◆ Task item
Images should be left out, and everything else in the listing reproduced exactly.

◆ Extracted information
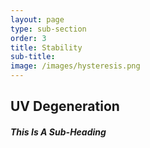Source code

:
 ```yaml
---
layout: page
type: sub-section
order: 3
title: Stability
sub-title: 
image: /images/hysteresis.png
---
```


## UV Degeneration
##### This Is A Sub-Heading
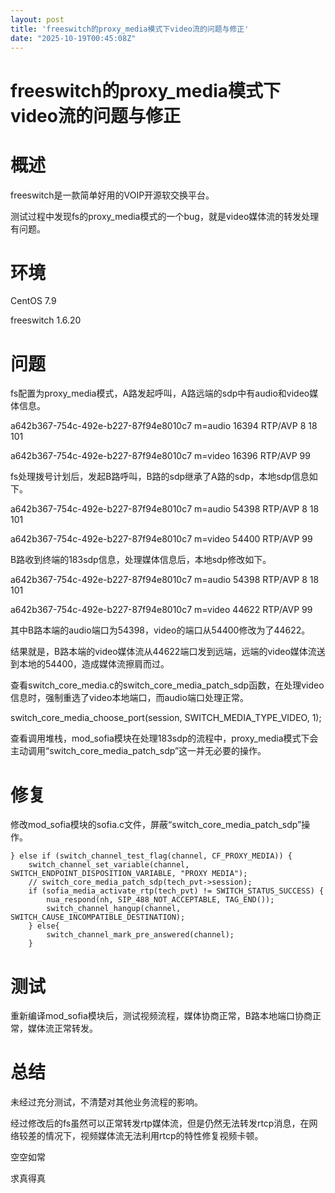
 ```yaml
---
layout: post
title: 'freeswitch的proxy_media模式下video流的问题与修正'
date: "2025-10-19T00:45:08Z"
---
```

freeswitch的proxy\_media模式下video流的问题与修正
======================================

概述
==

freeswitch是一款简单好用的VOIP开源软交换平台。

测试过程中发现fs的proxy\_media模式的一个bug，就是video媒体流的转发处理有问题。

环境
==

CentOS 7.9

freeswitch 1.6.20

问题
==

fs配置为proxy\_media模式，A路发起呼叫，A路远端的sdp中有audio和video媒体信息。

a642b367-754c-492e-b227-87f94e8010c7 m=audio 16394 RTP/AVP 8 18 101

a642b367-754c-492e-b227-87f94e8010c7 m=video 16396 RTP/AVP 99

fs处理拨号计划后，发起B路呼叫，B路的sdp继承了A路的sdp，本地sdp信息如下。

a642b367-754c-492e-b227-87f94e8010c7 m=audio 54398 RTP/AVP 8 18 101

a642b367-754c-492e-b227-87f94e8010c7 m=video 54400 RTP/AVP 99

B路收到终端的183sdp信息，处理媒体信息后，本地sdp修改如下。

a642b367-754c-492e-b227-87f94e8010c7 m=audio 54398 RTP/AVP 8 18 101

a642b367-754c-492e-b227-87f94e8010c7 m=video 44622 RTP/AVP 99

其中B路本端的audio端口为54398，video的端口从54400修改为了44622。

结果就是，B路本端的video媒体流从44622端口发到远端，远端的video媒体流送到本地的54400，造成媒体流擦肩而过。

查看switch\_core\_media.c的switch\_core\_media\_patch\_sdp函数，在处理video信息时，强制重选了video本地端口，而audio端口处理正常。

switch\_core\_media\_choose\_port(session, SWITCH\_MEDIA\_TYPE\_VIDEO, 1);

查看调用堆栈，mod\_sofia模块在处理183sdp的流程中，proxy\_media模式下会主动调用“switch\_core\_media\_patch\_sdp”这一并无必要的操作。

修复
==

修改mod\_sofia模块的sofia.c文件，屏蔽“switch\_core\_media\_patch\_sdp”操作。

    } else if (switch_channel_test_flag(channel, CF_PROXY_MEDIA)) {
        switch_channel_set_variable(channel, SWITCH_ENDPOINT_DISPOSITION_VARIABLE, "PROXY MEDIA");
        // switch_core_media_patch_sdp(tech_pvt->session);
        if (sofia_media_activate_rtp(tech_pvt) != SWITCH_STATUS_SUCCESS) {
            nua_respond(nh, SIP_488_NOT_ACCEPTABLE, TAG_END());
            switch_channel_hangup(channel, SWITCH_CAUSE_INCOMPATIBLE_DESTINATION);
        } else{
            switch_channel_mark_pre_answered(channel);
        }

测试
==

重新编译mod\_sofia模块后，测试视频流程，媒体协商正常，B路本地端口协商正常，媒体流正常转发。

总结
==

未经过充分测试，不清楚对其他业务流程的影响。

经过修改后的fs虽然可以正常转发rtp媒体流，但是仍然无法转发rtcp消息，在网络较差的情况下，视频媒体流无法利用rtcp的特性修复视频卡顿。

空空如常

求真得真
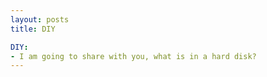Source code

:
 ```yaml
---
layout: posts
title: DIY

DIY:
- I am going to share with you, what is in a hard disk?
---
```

◆ Answer section
Source code

:
 ```yaml
---
layout: page
type: sub-section
order: 3
title: Stability
sub-title: 
image: /images/hysteresis.png
---
```


## UV Degeneration
##### This Is A Sub-Heading
 ```yaml
---
layout: post
title: 'freeswitch的proxy_media模式下video流的问题与修正'
date: "2025-10-19T00:45:08Z"
---
```

freeswitch的proxy\_media模式下video流的问题与修正
======================================

概述
==

freeswitch是一款简单好用的VOIP开源软交换平台。

测试过程中发现fs的proxy\_media模式的一个bug，就是video媒体流的转发处理有问题。

环境
==

CentOS 7.9

freeswitch 1.6.20

问题
==

fs配置为proxy\_media模式，A路发起呼叫，A路远端的sdp中有audio和video媒体信息。

a642b367-754c-492e-b227-87f94e8010c7 m=audio 16394 RTP/AVP 8 18 101

a642b367-754c-492e-b227-87f94e8010c7 m=video 16396 RTP/AVP 99

fs处理拨号计划后，发起B路呼叫，B路的sdp继承了A路的sdp，本地sdp信息如下。

a642b367-754c-492e-b227-87f94e8010c7 m=audio 54398 RTP/AVP 8 18 101

a642b367-754c-492e-b227-87f94e8010c7 m=video 54400 RTP/AVP 99

B路收到终端的183sdp信息，处理媒体信息后，本地sdp修改如下。

a642b367-754c-492e-b227-87f94e8010c7 m=audio 54398 RTP/AVP 8 18 101

a642b367-754c-492e-b227-87f94e8010c7 m=video 44622 RTP/AVP 99

其中B路本端的audio端口为54398，video的端口从54400修改为了44622。

结果就是，B路本端的video媒体流从44622端口发到远端，远端的video媒体流送到本地的54400，造成媒体流擦肩而过。

查看switch\_core\_media.c的switch\_core\_media\_patch\_sdp函数，在处理video信息时，强制重选了video本地端口，而audio端口处理正常。

switch\_core\_media\_choose\_port(session, SWITCH\_MEDIA\_TYPE\_VIDEO, 1);

查看调用堆栈，mod\_sofia模块在处理183sdp的流程中，proxy\_media模式下会主动调用“switch\_core\_media\_patch\_sdp”这一并无必要的操作。

修复
==

修改mod\_sofia模块的sofia.c文件，屏蔽“switch\_core\_media\_patch\_sdp”操作。

    } else if (switch_channel_test_flag(channel, CF_PROXY_MEDIA)) {
        switch_channel_set_variable(channel, SWITCH_ENDPOINT_DISPOSITION_VARIABLE, "PROXY MEDIA");
        // switch_core_media_patch_sdp(tech_pvt->session);
        if (sofia_media_activate_rtp(tech_pvt) != SWITCH_STATUS_SUCCESS) {
            nua_respond(nh, SIP_488_NOT_ACCEPTABLE, TAG_END());
            switch_channel_hangup(channel, SWITCH_CAUSE_INCOMPATIBLE_DESTINATION);
        } else{
            switch_channel_mark_pre_answered(channel);
        }

测试
==

重新编译mod\_sofia模块后，测试视频流程，媒体协商正常，B路本地端口协商正常，媒体流正常转发。

总结
==

未经过充分测试，不清楚对其他业务流程的影响。

经过修改后的fs虽然可以正常转发rtp媒体流，但是仍然无法转发rtcp消息，在网络较差的情况下，视频媒体流无法利用rtcp的特性修复视频卡顿。

空空如常

求真得真
Source code

:
 ```yaml
---
layout: posts
title: DIY

DIY:
- I am going to share with you, what is in a hard disk?
---
```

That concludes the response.